What range is typically aimed for after initial stabilization in malignant hypertension?

Explanation:
In malignant hypertension, the goal is to reduce blood pressure gradually to avoid causing organ hypoperfusion while reversing end-organ damage. After initial stabilization, the typical target is to bring the BP down to about 160/100 within 2–6 hours, following an initial roughly 20–25% drop in the first 1–2 hours. This approach lowers danger from continued extreme hypertension but avoids dropping too fast or too far, which could compromise brain, heart, or kidney perfusion. Why this range fits best: it balances safety and effect. Dropping to 120/80 within 1 hour is often too aggressive and can cause hypoperfusion; allowing 140/90 within 24 hours is not aggressive enough to halt ongoing end-organ injury in a hypertensive emergency. Leaving BP at 180/110 within 1 hour fails to achieve meaningful stabilization and still poses high risk of damage. The chosen target—160/100 within a few hours after an initial partial drop—reflects a controlled, stepwise reduction designed for malignant hypertension.

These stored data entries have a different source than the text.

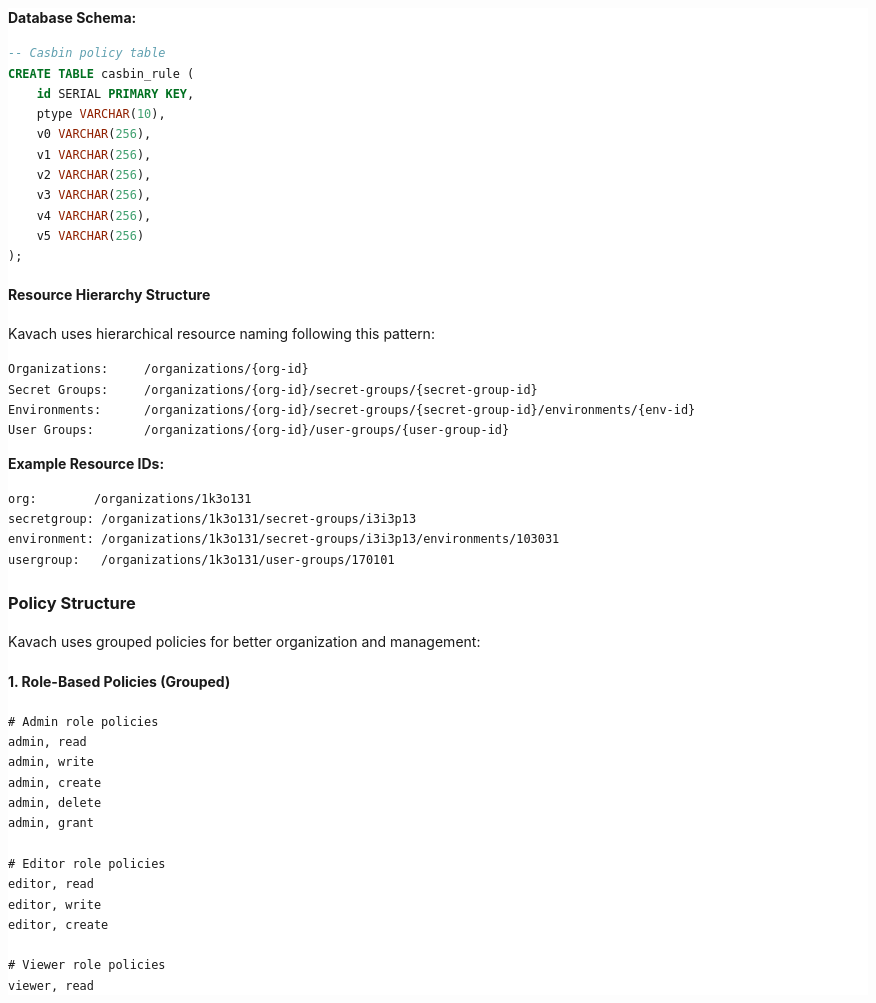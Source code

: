 **Database Schema:**
```sql
-- Casbin policy table
CREATE TABLE casbin_rule (
    id SERIAL PRIMARY KEY,
    ptype VARCHAR(10),
    v0 VARCHAR(256),
    v1 VARCHAR(256),
    v2 VARCHAR(256),
    v3 VARCHAR(256),
    v4 VARCHAR(256),
    v5 VARCHAR(256)
);
```

#### Resource Hierarchy Structure

Kavach uses hierarchical resource naming following this pattern:

```
Organizations:     /organizations/{org-id}
Secret Groups:     /organizations/{org-id}/secret-groups/{secret-group-id}
Environments:      /organizations/{org-id}/secret-groups/{secret-group-id}/environments/{env-id}
User Groups:       /organizations/{org-id}/user-groups/{user-group-id}
```

**Example Resource IDs:**
```
org:        /organizations/1k3o131
secretgroup: /organizations/1k3o131/secret-groups/i3i3p13
environment: /organizations/1k3o131/secret-groups/i3i3p13/environments/103031
usergroup:   /organizations/1k3o131/user-groups/170101
```

### Policy Structure

Kavach uses grouped policies for better organization and management:

#### 1. Role-Based Policies (Grouped)

```csv
# Admin role policies
admin, read
admin, write
admin, create
admin, delete
admin, grant

# Editor role policies
editor, read
editor, write
editor, create

# Viewer role policies
viewer, read
```
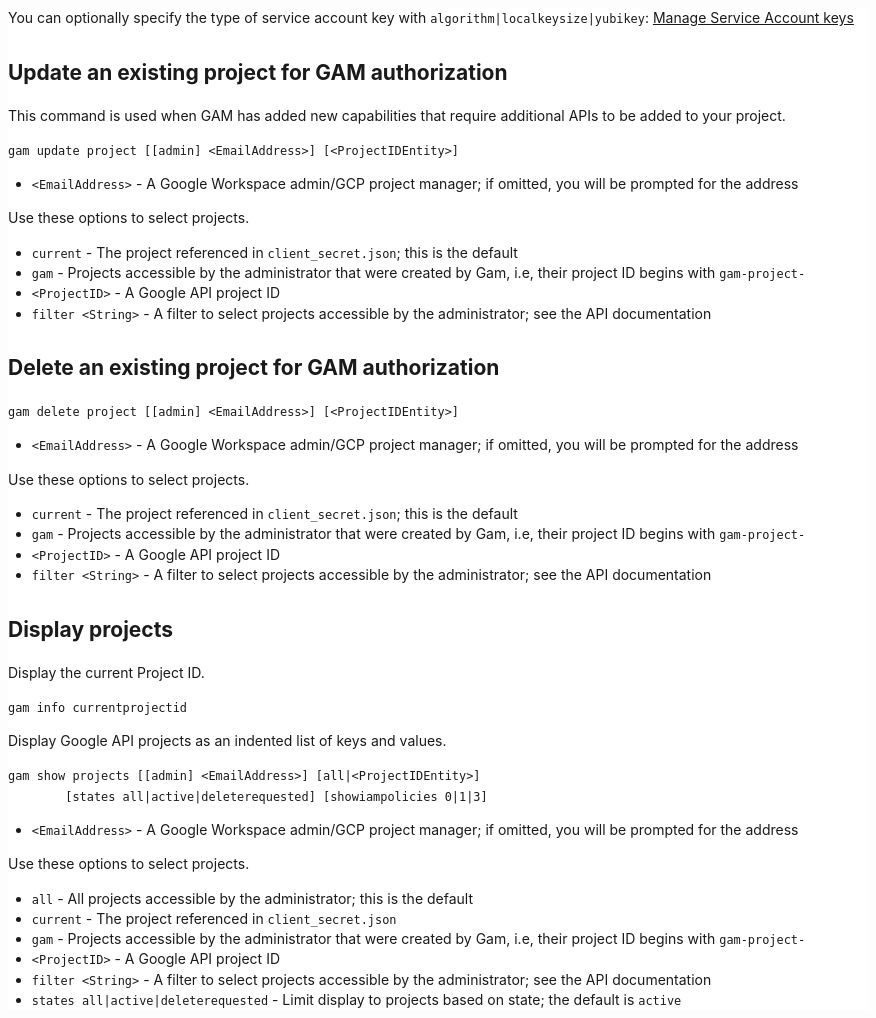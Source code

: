 You can optionally specify the type of service account key with `algorithm|localkeysize|yubikey`: [Manage Service Account keys](#manage-service-account-keys)

## Update an existing project for GAM authorization
This command is used when GAM has added new capabilities that require additional APIs to be added to your project.
```
gam update project [[admin] <EmailAddress>] [<ProjectIDEntity>]
```
* `<EmailAddress>` - A Google Workspace admin/GCP project manager; if omitted, you will be prompted for the address

Use these options to select projects.
* `current` - The project referenced in `client_secret.json`; this is the default
* `gam` - Projects accessible by the administrator that were created by Gam, i.e, their project ID begins with `gam-project-`
* `<ProjectID>` - A Google API project ID
* `filter <String>` - A filter to select projects accessible by the administrator; see the API documentation

## Delete an existing project for GAM authorization
```
gam delete project [[admin] <EmailAddress>] [<ProjectIDEntity>]
```
* `<EmailAddress>` - A Google Workspace admin/GCP project manager; if omitted, you will be prompted for the address

Use these options to select projects.
* `current` - The project referenced in `client_secret.json`; this is the default
* `gam` - Projects accessible by the administrator that were created by Gam, i.e, their project ID begins with `gam-project-`
* `<ProjectID>` - A Google API project ID
* `filter <String>` - A filter to select projects accessible by the administrator; see the API documentation

## Display projects
Display the current Project ID.
```
gam info currentprojectid
```

Display Google API projects as an indented list of keys and values.
```
gam show projects [[admin] <EmailAddress>] [all|<ProjectIDEntity>]
        [states all|active|deleterequested] [showiampolicies 0|1|3]
```
* `<EmailAddress>` - A Google Workspace admin/GCP project manager; if omitted, you will be prompted for the address

Use these options to select projects.
* `all` - All projects accessible by the administrator; this is the default
* `current` - The project referenced in `client_secret.json`
* `gam` - Projects accessible by the administrator that were created by Gam, i.e, their project ID begins with `gam-project-`
* `<ProjectID>` - A Google API project ID
* `filter <String>` - A filter to select projects accessible by the administrator; see the API documentation
* `states all|active|deleterequested` - Limit display to projects based on state; the default is `active`
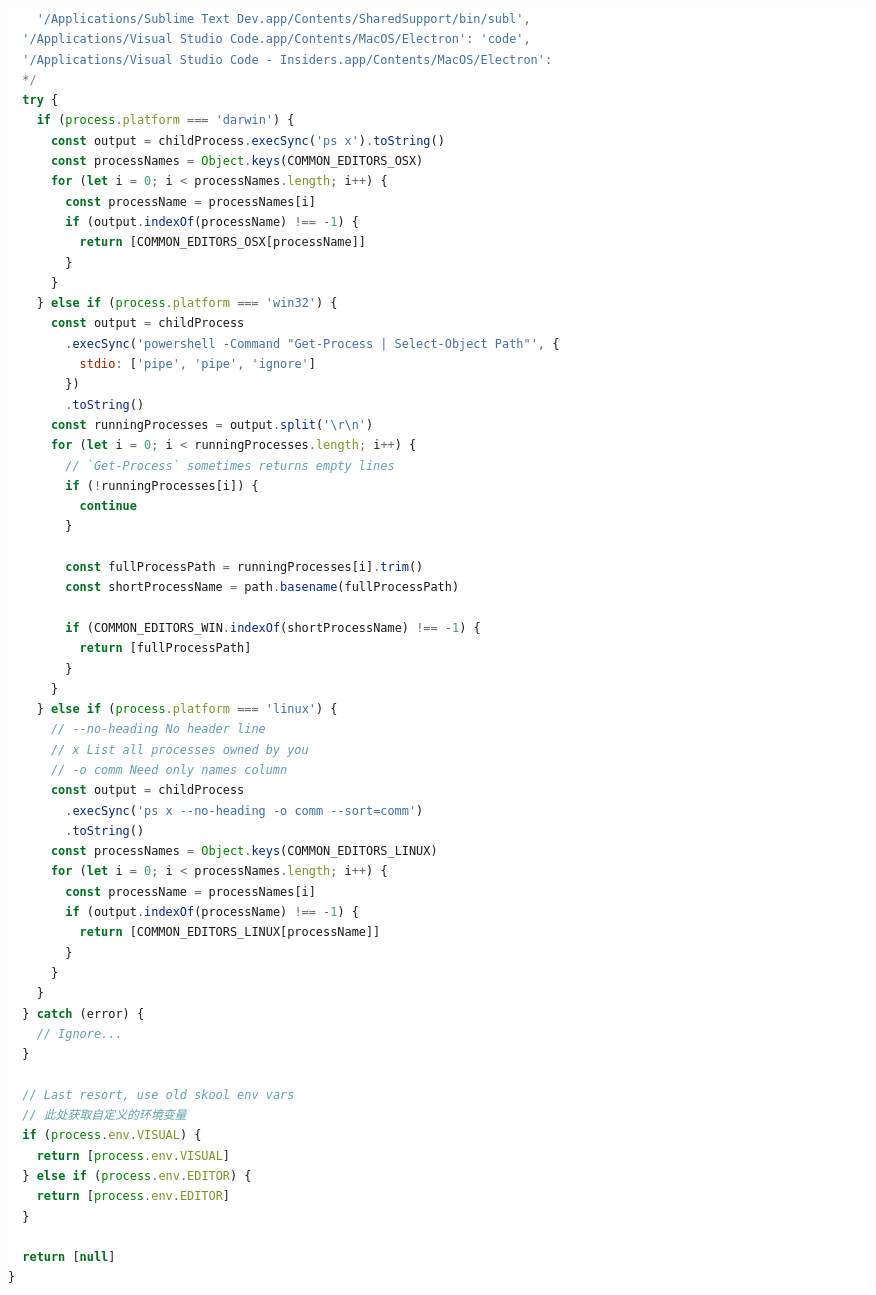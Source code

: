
 ```js
    '/Applications/Sublime Text Dev.app/Contents/SharedSupport/bin/subl',
  '/Applications/Visual Studio Code.app/Contents/MacOS/Electron': 'code',
  '/Applications/Visual Studio Code - Insiders.app/Contents/MacOS/Electron':
  */
  try {
    if (process.platform === 'darwin') {
      const output = childProcess.execSync('ps x').toString()
      const processNames = Object.keys(COMMON_EDITORS_OSX)
      for (let i = 0; i < processNames.length; i++) {
        const processName = processNames[i]
        if (output.indexOf(processName) !== -1) {
          return [COMMON_EDITORS_OSX[processName]]
        }
      }
    } else if (process.platform === 'win32') {
      const output = childProcess
        .execSync('powershell -Command "Get-Process | Select-Object Path"', {
          stdio: ['pipe', 'pipe', 'ignore']
        })
        .toString()
      const runningProcesses = output.split('\r\n')
      for (let i = 0; i < runningProcesses.length; i++) {
        // `Get-Process` sometimes returns empty lines
        if (!runningProcesses[i]) {
          continue
        }

        const fullProcessPath = runningProcesses[i].trim()
        const shortProcessName = path.basename(fullProcessPath)

        if (COMMON_EDITORS_WIN.indexOf(shortProcessName) !== -1) {
          return [fullProcessPath]
        }
      }
    } else if (process.platform === 'linux') {
      // --no-heading No header line
      // x List all processes owned by you
      // -o comm Need only names column
      const output = childProcess
        .execSync('ps x --no-heading -o comm --sort=comm')
        .toString()
      const processNames = Object.keys(COMMON_EDITORS_LINUX)
      for (let i = 0; i < processNames.length; i++) {
        const processName = processNames[i]
        if (output.indexOf(processName) !== -1) {
          return [COMMON_EDITORS_LINUX[processName]]
        }
      }
    }
  } catch (error) {
    // Ignore...
  }

  // Last resort, use old skool env vars
  // 此处获取自定义的环境变量
  if (process.env.VISUAL) {
    return [process.env.VISUAL]
  } else if (process.env.EDITOR) {
    return [process.env.EDITOR]
  }

  return [null]
}
```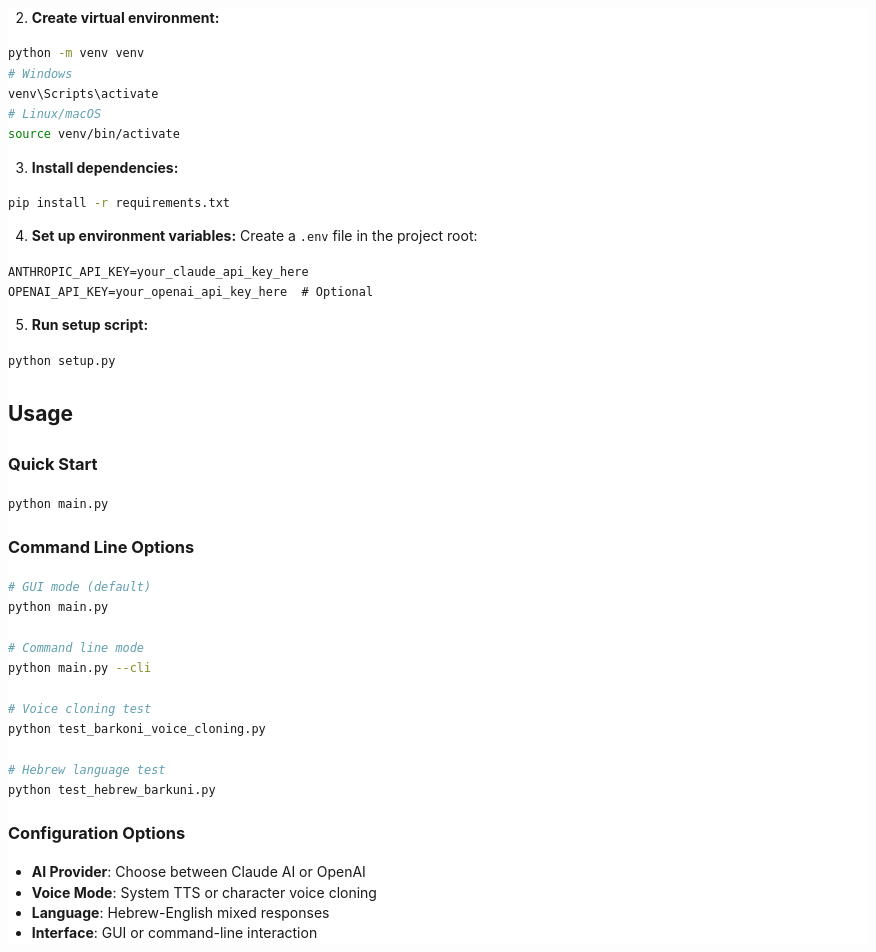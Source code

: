 2. **Create virtual environment:**
```bash
python -m venv venv
# Windows
venv\Scripts\activate
# Linux/macOS
source venv/bin/activate
```

3. **Install dependencies:**
```bash
pip install -r requirements.txt
```

4. **Set up environment variables:**
Create a `.env` file in the project root:
```env
ANTHROPIC_API_KEY=your_claude_api_key_here
OPENAI_API_KEY=your_openai_api_key_here  # Optional
```

5. **Run setup script:**
```bash
python setup.py
```

## Usage

### Quick Start
```bash
python main.py
```

### Command Line Options
```bash
# GUI mode (default)
python main.py

# Command line mode
python main.py --cli

# Voice cloning test
python test_barkoni_voice_cloning.py

# Hebrew language test
python test_hebrew_barkuni.py
```

### Configuration Options
- **AI Provider**: Choose between Claude AI or OpenAI
- **Voice Mode**: System TTS or character voice cloning
- **Language**: Hebrew-English mixed responses
- **Interface**: GUI or command-line interaction
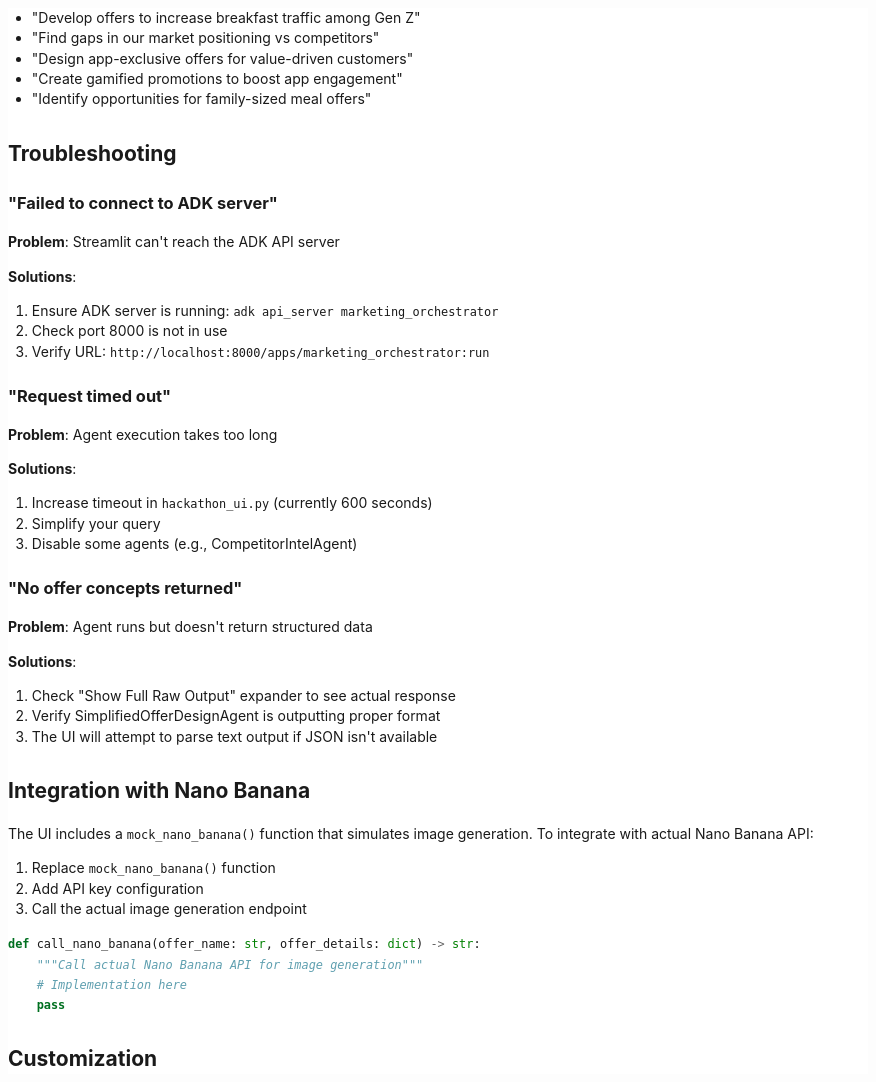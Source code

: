 - "Develop offers to increase breakfast traffic among Gen Z"
- "Find gaps in our market positioning vs competitors"
- "Design app-exclusive offers for value-driven customers"
- "Create gamified promotions to boost app engagement"
- "Identify opportunities for family-sized meal offers"

## Troubleshooting

### "Failed to connect to ADK server"

**Problem**: Streamlit can't reach the ADK API server

**Solutions**:
1. Ensure ADK server is running: `adk api_server marketing_orchestrator`
2. Check port 8000 is not in use
3. Verify URL: `http://localhost:8000/apps/marketing_orchestrator:run`

### "Request timed out"

**Problem**: Agent execution takes too long

**Solutions**:
1. Increase timeout in `hackathon_ui.py` (currently 600 seconds)
2. Simplify your query
3. Disable some agents (e.g., CompetitorIntelAgent)

### "No offer concepts returned"

**Problem**: Agent runs but doesn't return structured data

**Solutions**:
1. Check "Show Full Raw Output" expander to see actual response
2. Verify SimplifiedOfferDesignAgent is outputting proper format
3. The UI will attempt to parse text output if JSON isn't available

## Integration with Nano Banana

The UI includes a `mock_nano_banana()` function that simulates image generation. To integrate with actual Nano Banana API:

1. Replace `mock_nano_banana()` function
2. Add API key configuration
3. Call the actual image generation endpoint

```python
def call_nano_banana(offer_name: str, offer_details: dict) -> str:
    """Call actual Nano Banana API for image generation"""
    # Implementation here
    pass
```

## Customization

In malignant hypertension, the goal is to reduce blood pressure gradually to avoid causing organ hypoperfusion while reversing end-organ damage. After initial stabilization, the typical target is to bring the BP down to about 160/100 within 2–6 hours, following an initial roughly 20–25% drop in the first 1–2 hours. This approach lowers danger from continued extreme hypertension but avoids dropping too fast or too far, which could compromise brain, heart, or kidney perfusion.

Why this range fits best: it balances safety and effect. Dropping to 120/80 within 1 hour is often too aggressive and can cause hypoperfusion; allowing 140/90 within 24 hours is not aggressive enough to halt ongoing end-organ injury in a hypertensive emergency. Leaving BP at 180/110 within 1 hour fails to achieve meaningful stabilization and still poses high risk of damage. The chosen target—160/100 within a few hours after an initial partial drop—reflects a controlled, stepwise reduction designed for malignant hypertension.